SpannerOptions.Builder builder = SpannerOptions.newBuilder();
builder.setEmulatorHost(...);

  import org.apache.beam.sdk.io.gcp.spanner.SpannerConfig;
...
...
SpannerConfig config = SpannerConfig.create();
config = config.withEmulatorHost(...);

The sample program 'SpannerEmulatorPopulator' creates a dataflow pipeline with the apache beam library. This program demonstrates both import and export. They can be toggled by using the command line arguments:

runExport=<true/false>

runImport=<true/false>


To get the sample running, first gcloud should be configured.

  gcloud config configurations create emulator-config
gcloud config set auth/disable_credentials true
gcloud config set project test-project
gcloud config set api_endpoint_overrides/spanner http://localhost:9020/
gcloud config configurations activate emulator

Next, the emulator should be started. Port 9010 (default port) will be used in this case:

  gcloud emulators spanner start

Optionally request logging can be turned on with "-log_requests". The port can be changed with "-grpc_port=<port>". 

After the emulator has started, you will need to create an instance that will be used.

  gcloud spanner instances create test-instance --config=emulator-config --description="Test Instance" --nodes=1

The sample program can now be run with a command like the following:

  mvn compile exec:java -Dexec.mainClass=com.google.spanner.SpannerEmulatorPopulator -Dexec.args="--projectId=test-project --endpoint=http://localhost:9010 --instanceId=test-instance --createDatabase=true --runImport=true --runExport=false --csvImportFile=test.csv --table=users --numRecords=10000 --numWorkers=1 --maxNumWorkers=1 --runner=DirectRunner"

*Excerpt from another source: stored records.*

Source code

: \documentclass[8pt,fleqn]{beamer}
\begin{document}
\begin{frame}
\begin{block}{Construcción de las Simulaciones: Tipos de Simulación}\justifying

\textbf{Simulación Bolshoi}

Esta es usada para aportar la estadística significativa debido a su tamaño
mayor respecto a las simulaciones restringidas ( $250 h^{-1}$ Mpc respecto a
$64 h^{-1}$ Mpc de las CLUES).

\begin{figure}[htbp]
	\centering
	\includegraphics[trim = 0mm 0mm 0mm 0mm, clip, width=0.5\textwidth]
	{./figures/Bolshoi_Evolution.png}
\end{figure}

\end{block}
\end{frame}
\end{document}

Since the emulator only runs locally, the runner must be set to 'DirectRunner'.


Data can be loaded from a CSV file using something like the following code:

  private static List<List<String>> readCsvFile(String file, int numColumns) throws IOException {
    Path path = FileSystems.getDefault().getPath("./", file);
    Reader reader = Files.newBufferedReader(path);
    CSVParser parser = new CSVParser(reader, CSVFormat.DEFAULT);
    List<CSVRecord> records = parser.getRecords();

    List<List<String>> entries = new ArrayList<>();
    for (CSVRecord record : records) {
      List<String> row = new ArrayList<>();
      for (int i = 0; i < numColumns; ++i) {
        row.add(record.get(i));
      }   
      entries.add(row);
    }   
    return entries;
  }

Once the data from the CSV file has been read, we can create a list of mutations that will add those rows to the database.


We can now verify that the data has been successfully entered into the database using gcloud:

  gcloud spanner databases execute-sql db-inbound --instance=test-instance --sql="SELECT * FROM users WHERE Key=1"

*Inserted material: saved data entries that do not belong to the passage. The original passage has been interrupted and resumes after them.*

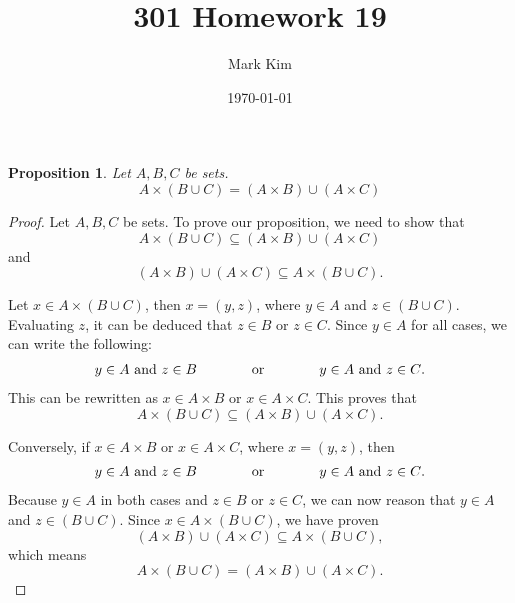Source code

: \documentclass[12pt]{amsart}
\title{301 Homework 19}
\author{Mark Kim}
\date{\today}
\newtheorem*{proposition}{Proposition}
\begin{document}
\maketitle

\begin{proposition}
Let $A,B,C$ be sets.
\[
A\times(B \cup C) = (A\times B)\cup(A\times C)
\]
\end{proposition}

\begin{proof}
Let $A,B,C$ be sets.  To prove our proposition, we need to show that
\[
A\times(B \cup C) \subseteq (A\times B)\cup(A\times C)
\]
and
\[
(A\times B)\cup(A\times C) \subseteq A\times(B \cup C).
\]

Let $x\in A\times(B \cup C)$, then $x=(y,z)$, where $y\in A$ and $z\in (B\cup C)$.  Evaluating $z$, it can be deduced that $z\in B$ or $z\in C$.  Since $y\in A$ for all cases, we can write the following:
\[
\begin{tabular}{c c c c c c c}
$y\in A \text{ and } z\in B$ & \text{    } & & or & & \text{    } & $y\in A \text{ and } z\in C$.
\end{tabular}
\]
This can be rewritten as $x\in A\times B$ or $x\in A\times C$. This proves that
\[
A\times(B \cup C) \subseteq (A\times B)\cup(A\times C).
\]

Conversely, if $x\in A \times B$ or $x\in A \times C$, where $x=(y,z)$, then
\[
\begin{tabular}{c c c c c c c}
$y\in A \text{ and } z\in B$ & \text{    } & & or & & \text{    } & $y\in A \text{ and } z\in C$.
\end{tabular}
\]
Because $y\in A$ in both cases and $z\in B$ or $z\in C$, we can now reason that $y\in A$ and $z\in (B\cup C)$.  Since $x\in A\times (B\cup C)$, we have proven
\[
(A\times B)\cup(A\times C) \subseteq A\times(B \cup C),
\]
which means
\[
A\times(B \cup C) = (A\times B)\cup(A\times C).
\]
\end{proof}
\end{document}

One caveat to note is that the emulator does not have the same concurrency model as production Spanner. The emulator serializes all transactions and my return transaction abort errors when transactions are trying to execute in parallel. To account for this, we set the dataflow worker count to 1 when using the emulator. In addition, some sets of PCollections may need to be flattened into a single PCollection.

The emulator can be used for quickly testing Cloud Spanner dataflow pipelines offline. This sample demonstrates how to setup a basic pipeline with the emulator.

The emulator supports all languages of the client libraries. You can also use the emulator with the gcloud command-line tool and REST APIs. The emulator is also available as an open source project in GitHub.